The impact of corporate social responsibility on financial performance: Evidence from Insurance firms

  • Khartic Rao Manokaran,
  • Suresh Ramakrishnan,
  • Sanil S. Hishan,
  • Khairiah Soehod

DOI
https://doi.org/10.5267/j.msl.2018.6.016
Journal volume & issue
Vol. 8, no. 9
pp. 913 – 932

Abstract

Read online

The field of Corporate Social Responsibility (CSR) has been growing very exponentially over the past decade. There are continuous opposing views of the role of the firms in society and disagree-ments as to whether wealth maximization should be the sole goal of any corporations out there. With Insurance companies facing and fulfilling in the intense demand of diverse stakeholders, this study explores the impact of CSR disclosures on Financial Performance among the listed domestic-owned companies in Malaysian insurance sector. Although CSR is a hot topic in Malaysia and throughout various industries, no detailed study has been conducted to ascertain whether Malaysian insurance companies derive any benefits therefrom. The study examines the impact of CSR on financial performance using an extensive content analysis method on annual reports from 13 domestic-owned Malaysian insurance companies over the past 9 years (2008-2017).

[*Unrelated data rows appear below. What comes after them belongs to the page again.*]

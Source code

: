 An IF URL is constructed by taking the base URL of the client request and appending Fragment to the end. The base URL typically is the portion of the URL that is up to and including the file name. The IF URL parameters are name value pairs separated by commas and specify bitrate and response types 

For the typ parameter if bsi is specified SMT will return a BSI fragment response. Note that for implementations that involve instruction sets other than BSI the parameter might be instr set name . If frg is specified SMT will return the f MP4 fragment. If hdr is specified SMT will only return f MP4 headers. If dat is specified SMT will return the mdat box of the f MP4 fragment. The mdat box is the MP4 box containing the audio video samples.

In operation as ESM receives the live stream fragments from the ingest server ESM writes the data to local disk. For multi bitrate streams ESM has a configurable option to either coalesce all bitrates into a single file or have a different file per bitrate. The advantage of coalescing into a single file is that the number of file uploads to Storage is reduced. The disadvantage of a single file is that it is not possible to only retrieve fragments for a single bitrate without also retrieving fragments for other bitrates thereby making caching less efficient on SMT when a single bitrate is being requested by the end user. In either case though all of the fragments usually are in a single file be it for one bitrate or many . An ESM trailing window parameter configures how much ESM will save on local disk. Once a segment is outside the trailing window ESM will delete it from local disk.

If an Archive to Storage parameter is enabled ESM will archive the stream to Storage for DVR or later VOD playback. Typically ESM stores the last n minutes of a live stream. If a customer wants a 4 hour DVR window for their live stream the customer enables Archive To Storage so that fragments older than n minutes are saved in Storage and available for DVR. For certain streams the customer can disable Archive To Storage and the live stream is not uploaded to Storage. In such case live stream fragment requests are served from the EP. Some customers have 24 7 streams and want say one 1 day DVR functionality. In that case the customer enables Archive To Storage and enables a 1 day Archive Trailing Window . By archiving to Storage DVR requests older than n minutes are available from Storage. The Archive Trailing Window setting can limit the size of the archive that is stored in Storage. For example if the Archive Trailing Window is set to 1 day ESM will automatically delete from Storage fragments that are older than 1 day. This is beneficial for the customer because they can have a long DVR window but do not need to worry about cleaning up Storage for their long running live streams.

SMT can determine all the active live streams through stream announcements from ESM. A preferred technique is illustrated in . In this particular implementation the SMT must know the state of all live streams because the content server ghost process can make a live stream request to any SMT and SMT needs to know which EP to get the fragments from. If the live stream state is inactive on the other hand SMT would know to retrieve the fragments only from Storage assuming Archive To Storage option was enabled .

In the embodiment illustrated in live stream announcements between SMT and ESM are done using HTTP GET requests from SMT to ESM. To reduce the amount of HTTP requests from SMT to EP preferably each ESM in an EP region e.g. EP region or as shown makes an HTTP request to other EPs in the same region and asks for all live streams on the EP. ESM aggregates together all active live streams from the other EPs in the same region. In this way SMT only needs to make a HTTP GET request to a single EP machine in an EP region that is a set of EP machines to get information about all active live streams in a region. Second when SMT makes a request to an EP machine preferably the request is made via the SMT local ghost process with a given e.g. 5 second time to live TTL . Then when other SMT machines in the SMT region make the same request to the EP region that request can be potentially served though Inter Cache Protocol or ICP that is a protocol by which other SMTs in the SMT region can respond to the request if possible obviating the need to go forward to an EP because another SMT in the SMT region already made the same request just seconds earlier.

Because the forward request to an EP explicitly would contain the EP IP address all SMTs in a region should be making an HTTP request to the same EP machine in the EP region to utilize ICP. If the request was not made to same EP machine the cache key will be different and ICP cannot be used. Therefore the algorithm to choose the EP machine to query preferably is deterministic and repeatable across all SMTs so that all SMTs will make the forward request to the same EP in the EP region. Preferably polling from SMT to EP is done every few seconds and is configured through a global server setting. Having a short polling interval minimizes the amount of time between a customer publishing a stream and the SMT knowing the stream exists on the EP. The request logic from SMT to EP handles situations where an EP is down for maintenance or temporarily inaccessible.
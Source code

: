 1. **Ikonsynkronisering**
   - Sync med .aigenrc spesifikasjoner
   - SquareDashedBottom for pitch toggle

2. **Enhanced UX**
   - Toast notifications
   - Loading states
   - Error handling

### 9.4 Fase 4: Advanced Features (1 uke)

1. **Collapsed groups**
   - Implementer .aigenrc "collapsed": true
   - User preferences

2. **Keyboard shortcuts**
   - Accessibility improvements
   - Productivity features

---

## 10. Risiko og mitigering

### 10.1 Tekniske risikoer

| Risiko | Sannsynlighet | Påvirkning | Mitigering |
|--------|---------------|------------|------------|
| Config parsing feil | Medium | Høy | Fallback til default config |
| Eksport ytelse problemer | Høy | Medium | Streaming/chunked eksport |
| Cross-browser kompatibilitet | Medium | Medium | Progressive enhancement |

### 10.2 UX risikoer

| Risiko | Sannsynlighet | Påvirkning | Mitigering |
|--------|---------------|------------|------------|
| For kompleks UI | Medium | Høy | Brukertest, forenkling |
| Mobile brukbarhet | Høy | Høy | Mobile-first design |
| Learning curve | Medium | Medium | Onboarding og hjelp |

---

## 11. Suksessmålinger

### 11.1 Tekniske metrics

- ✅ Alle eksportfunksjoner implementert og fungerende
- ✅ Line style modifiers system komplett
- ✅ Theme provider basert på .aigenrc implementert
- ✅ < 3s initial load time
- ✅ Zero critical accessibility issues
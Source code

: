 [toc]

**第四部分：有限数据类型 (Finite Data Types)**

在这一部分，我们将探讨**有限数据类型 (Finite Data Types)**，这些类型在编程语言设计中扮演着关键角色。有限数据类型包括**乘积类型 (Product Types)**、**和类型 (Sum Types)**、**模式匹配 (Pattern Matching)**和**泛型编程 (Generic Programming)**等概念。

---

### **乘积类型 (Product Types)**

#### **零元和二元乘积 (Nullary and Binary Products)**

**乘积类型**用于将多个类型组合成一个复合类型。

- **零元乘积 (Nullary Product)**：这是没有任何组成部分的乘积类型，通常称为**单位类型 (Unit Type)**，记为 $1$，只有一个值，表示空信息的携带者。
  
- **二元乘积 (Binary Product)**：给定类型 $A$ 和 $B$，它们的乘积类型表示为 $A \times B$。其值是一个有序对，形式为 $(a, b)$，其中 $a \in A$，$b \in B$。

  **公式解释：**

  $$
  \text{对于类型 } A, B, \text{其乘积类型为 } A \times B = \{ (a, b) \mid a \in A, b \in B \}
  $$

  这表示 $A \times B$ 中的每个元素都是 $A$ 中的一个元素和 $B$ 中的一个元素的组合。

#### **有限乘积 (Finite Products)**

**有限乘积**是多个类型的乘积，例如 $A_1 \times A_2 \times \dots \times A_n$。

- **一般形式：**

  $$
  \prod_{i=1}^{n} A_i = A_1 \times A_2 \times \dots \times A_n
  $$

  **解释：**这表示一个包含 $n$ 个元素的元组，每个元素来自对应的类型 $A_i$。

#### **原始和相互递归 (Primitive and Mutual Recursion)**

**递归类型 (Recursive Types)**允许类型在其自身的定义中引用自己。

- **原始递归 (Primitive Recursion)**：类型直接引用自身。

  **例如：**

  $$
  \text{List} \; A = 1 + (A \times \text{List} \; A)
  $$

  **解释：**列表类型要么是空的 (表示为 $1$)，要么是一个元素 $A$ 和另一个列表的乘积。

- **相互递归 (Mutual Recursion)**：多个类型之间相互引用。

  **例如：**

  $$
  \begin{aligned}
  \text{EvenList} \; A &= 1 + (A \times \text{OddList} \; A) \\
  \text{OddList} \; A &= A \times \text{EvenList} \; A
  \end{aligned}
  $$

The content analysis data is further transformed into GRI CSR Disclosure Index table before matching the findings against the Financial Performance indicators (return on assets (ROA), return on equities (ROE) and earnings per share (EPS)). The relationship between CSR and ROA, ROE and EPS is tested using correlation analysis. The results indicate significant relationship between CSR disclosure and Financial Performance; designates CSR has significant impact on ROA; whereas relationship between CSR and ROE & EPS is found to be insignificant. The study suggests and indicates that insurance companies in Malaysia ought to carry out efforts continually in a bigger scale so that their CSR activities are more aligned with the reporting regulatory standards as well as to bring a positive impact in the current prospect. In addition, the remedial action proposed by Bursa Malaysia from year 2016 is expected to improve the findings of this study and bring a tremendous improvement to the exiting regulatory guidelines.